38 Taken together, we are satisfied, on a balance of probabilities, that the proper inference to be drawn in all the circumstances is that Northstar intended to and did abandon its right to participate in payment out of the Appellant’s estate in bankruptcy. Accordingly, s 346 becomes irrelevant because that section only kicks in if there is an asset that has not been accounted for and on the above analysis there is no such asset.
39 On this view of the case, because we see this not as an instance where there had been a mistake or inadvertence in relation to the existence and dealing of a company’s existing assets before its dissolution (which could then trigger the operation of s 346 of the Companies Act), but as one where the right in question had been abandoned, the proper conclusion is that the right in question was no longer an asset of the company’s after the declarations had been made.
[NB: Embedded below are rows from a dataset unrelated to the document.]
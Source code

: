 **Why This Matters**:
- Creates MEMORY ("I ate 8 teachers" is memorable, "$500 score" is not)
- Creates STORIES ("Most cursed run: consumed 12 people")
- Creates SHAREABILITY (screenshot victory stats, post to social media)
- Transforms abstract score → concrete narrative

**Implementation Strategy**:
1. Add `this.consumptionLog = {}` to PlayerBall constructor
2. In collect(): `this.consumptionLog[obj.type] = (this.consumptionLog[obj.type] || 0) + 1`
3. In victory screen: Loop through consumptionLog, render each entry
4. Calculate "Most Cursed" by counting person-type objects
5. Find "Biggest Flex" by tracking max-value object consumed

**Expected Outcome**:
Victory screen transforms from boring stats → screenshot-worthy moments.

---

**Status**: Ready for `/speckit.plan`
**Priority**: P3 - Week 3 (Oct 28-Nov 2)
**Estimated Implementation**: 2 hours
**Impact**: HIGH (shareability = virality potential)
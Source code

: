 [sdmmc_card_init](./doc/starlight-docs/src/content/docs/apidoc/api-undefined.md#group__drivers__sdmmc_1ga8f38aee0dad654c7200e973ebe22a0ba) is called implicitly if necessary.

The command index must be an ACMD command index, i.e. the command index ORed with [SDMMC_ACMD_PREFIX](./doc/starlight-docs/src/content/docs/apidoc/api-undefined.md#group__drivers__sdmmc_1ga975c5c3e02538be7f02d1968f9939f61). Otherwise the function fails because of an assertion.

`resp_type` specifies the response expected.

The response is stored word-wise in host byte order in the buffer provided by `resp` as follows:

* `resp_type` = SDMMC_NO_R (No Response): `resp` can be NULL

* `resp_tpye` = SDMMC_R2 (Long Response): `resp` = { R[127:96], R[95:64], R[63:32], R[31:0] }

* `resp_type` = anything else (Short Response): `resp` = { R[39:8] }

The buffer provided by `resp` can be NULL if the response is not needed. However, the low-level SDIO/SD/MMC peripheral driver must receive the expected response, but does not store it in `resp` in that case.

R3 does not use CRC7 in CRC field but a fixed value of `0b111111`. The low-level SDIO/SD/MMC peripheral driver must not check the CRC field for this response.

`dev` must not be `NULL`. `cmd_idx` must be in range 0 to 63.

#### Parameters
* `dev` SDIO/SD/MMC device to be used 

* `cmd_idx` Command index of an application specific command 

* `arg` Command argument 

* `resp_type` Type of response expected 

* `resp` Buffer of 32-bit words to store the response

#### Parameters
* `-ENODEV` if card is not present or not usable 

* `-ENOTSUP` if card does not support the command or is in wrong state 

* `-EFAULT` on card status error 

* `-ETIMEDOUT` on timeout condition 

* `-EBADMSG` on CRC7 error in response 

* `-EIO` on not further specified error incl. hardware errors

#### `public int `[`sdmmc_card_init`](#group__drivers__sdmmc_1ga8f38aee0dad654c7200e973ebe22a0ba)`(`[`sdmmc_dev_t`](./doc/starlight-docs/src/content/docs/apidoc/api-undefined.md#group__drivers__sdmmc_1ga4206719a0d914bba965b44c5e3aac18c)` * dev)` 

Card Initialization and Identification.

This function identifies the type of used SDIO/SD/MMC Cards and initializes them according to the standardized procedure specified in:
40 The facts of the case of Re Fivestar Properties Limited [2015] EWHC 2782 (Ch) (“Fivestar”) illustrate this point. In that case, a bank had provided a loan facility to Fivestar Properties Ltd (the “Company”) which was secured by way of a legal charge over the freehold in commercial premises (the “Property”) owned by the Company which had been leased to a large commercial tenant. The Company defaulted on repayment. Administrators that were subsequently appointed sought to dissolve the Company. The administrators’ final report stated that there were no further assets to be realised (at [6]), although the same report later acknowledged that the freehold was still vested in the Company. The Company was dissolved. On dissolution, the assets remaining in the Company’s ownership (ie, the Property) vested in the Crown as bona vacantia under s 1012 of the Companies Act 2006 (c 46) (UK). The Crown later disclaimed interest in the Property, and subsequent to that, the bank restored the Company to the UK Companies Register and the Property re-vested in the Company as if it had never been dissolved (at [23]).
41 Despite the declaration made by the administrators in Fivestar, it was evident that they had been mistaken about the Company’s assets (as Cooke J alluded to at [6] of Fivestar). There was an asset (the Property) that had not been accounted for and this was expressly referred to in the report filed by the administrators. That is quite unlike the present case where Northstar’s actions and conduct, as seen in its accounts which did not include this debt, its declarations in the application to be struck off the Register and its waiver of a debt owed by another debtor, all point towards an intention to abandon this right of proof.
Concluding remarks
42 We therefore allow the appeal for these reasons. We make no costs orders against the OA pursuant to rr 52 and 245(3) of the Bankruptcy Rules (Cap 20, R 1, 2006 Ed), and order the release of any security for costs.
Sundaresh Menon Judith Prakash Tay Yong Kwang
Chief Justice Judge of Appeal Judge of Appeal
Wong Soon Peng Adrian and Tao Tao (Rajah & Tann LLP) for the appellant;
Lim Yew Jin (Insolvency & Public Trustee’s Office) for the respondent.